◆ **Task**: This exercise asks for a copy of each line in the records below with the word "holocaust" in it.

◆ **Dataset entries**:
◆ ◆ ◆ ◆ ◆

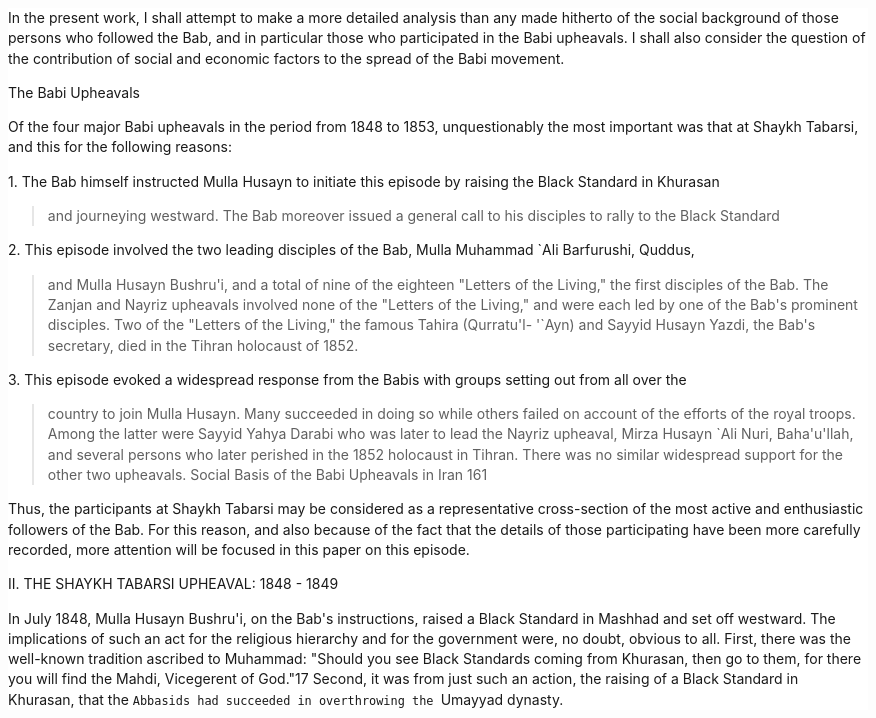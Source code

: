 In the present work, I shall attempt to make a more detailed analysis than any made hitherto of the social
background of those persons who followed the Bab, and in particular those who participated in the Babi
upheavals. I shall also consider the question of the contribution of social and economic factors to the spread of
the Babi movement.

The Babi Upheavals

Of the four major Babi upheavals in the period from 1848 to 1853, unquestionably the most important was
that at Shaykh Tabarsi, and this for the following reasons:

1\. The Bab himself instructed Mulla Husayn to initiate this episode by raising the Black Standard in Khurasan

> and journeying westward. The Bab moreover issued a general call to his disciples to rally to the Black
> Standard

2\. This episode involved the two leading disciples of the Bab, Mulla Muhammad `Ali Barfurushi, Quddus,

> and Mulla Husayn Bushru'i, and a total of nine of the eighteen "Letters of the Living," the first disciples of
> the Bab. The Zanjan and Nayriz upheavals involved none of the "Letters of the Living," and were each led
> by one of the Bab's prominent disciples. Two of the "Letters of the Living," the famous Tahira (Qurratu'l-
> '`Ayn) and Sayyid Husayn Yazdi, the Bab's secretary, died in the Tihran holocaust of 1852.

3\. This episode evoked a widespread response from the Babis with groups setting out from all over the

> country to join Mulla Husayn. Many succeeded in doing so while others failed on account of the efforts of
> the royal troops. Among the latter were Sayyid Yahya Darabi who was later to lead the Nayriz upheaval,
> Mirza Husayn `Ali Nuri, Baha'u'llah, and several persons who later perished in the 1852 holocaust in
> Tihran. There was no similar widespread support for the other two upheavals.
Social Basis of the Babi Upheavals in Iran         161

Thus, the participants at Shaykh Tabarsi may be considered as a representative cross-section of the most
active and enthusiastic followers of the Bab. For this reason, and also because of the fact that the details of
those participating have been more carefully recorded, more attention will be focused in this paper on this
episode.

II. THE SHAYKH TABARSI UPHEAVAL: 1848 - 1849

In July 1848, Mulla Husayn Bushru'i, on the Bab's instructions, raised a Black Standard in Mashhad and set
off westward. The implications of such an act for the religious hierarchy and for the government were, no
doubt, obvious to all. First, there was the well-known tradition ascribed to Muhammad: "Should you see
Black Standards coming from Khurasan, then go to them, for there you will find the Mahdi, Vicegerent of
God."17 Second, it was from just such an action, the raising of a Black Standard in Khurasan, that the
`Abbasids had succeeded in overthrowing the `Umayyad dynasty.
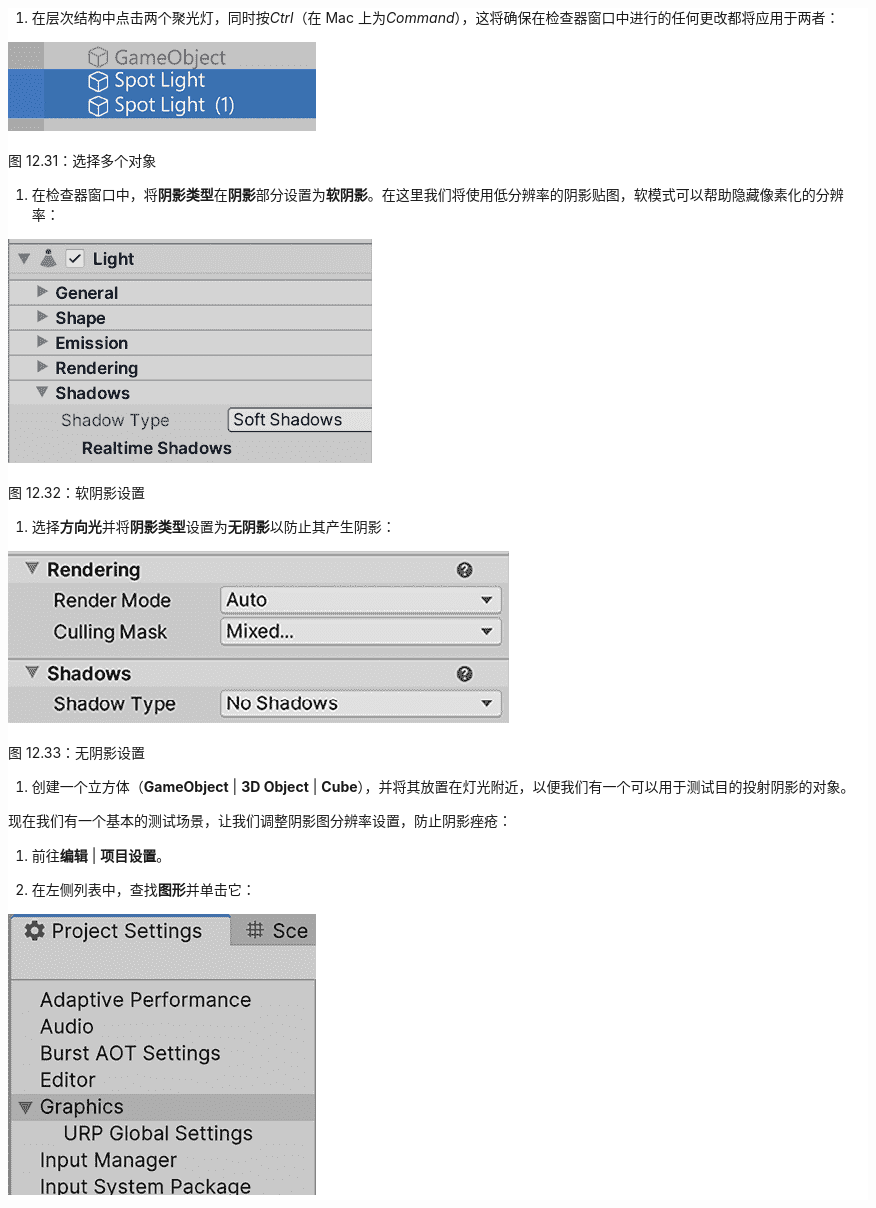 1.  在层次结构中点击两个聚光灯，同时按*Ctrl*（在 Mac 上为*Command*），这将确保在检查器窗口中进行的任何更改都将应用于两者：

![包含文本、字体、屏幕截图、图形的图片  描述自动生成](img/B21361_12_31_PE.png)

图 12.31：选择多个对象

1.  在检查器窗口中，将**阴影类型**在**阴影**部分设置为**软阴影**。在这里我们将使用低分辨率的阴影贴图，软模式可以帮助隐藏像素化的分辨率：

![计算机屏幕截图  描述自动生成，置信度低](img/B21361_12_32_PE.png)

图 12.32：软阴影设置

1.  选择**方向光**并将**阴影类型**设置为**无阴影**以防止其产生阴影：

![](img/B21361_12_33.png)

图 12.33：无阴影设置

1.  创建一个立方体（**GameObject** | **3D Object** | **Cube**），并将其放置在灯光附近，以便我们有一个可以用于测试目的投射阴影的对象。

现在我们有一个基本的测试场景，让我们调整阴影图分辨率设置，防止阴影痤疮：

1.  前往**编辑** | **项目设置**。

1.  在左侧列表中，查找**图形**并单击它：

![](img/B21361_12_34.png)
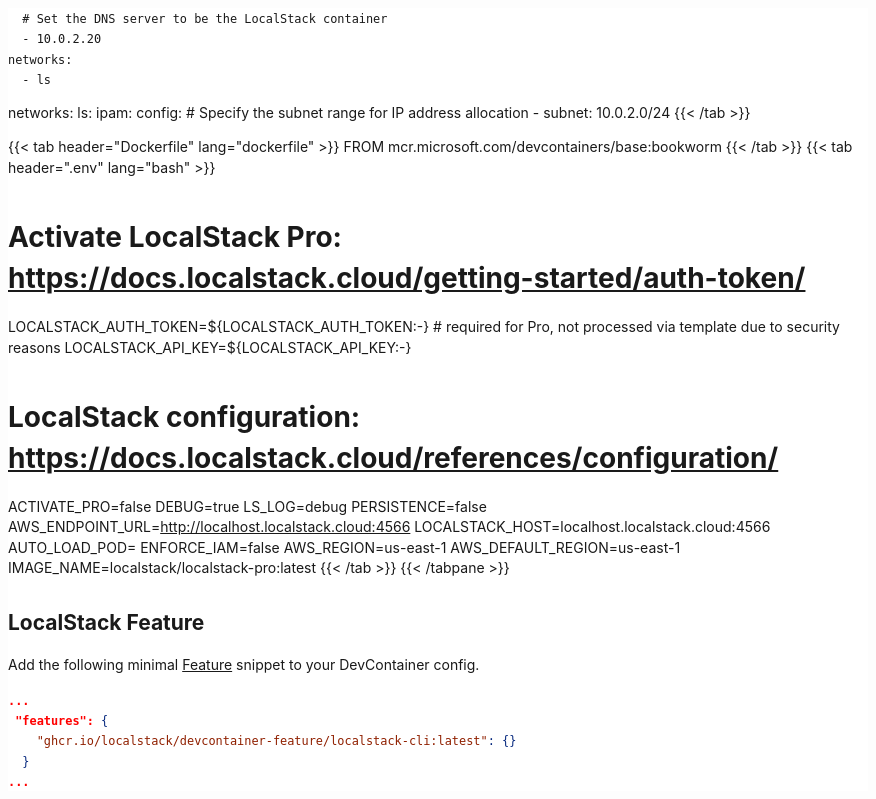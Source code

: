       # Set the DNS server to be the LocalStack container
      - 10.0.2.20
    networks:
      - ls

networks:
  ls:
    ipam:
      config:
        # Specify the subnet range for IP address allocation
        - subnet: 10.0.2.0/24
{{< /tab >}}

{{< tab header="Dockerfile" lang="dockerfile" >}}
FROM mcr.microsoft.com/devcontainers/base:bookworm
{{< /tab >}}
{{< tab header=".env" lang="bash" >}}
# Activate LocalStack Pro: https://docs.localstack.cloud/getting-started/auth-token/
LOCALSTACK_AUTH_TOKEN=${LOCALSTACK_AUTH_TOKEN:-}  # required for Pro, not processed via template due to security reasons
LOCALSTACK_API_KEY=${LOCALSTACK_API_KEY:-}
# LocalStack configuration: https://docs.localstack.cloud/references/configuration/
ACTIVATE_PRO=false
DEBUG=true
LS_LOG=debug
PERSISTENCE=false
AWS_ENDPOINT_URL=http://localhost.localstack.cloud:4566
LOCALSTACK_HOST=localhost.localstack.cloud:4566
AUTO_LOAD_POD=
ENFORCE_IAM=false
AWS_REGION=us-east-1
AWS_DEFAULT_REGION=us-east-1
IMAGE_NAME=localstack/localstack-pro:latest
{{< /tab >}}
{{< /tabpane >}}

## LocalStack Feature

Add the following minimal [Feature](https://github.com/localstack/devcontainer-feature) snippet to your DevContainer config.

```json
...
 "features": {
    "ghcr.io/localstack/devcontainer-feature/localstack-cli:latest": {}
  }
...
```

◆ ◆ ◆ ◆ ◆

◆ **The completed task**:
> '`Ayn) and Sayyid Husayn Yazdi, the Bab's secretary, died in the Tihran holocaust of 1852.
> Mirza Husayn `Ali Nuri, Baha'u'llah, and several persons who later perished in the 1852 holocaust in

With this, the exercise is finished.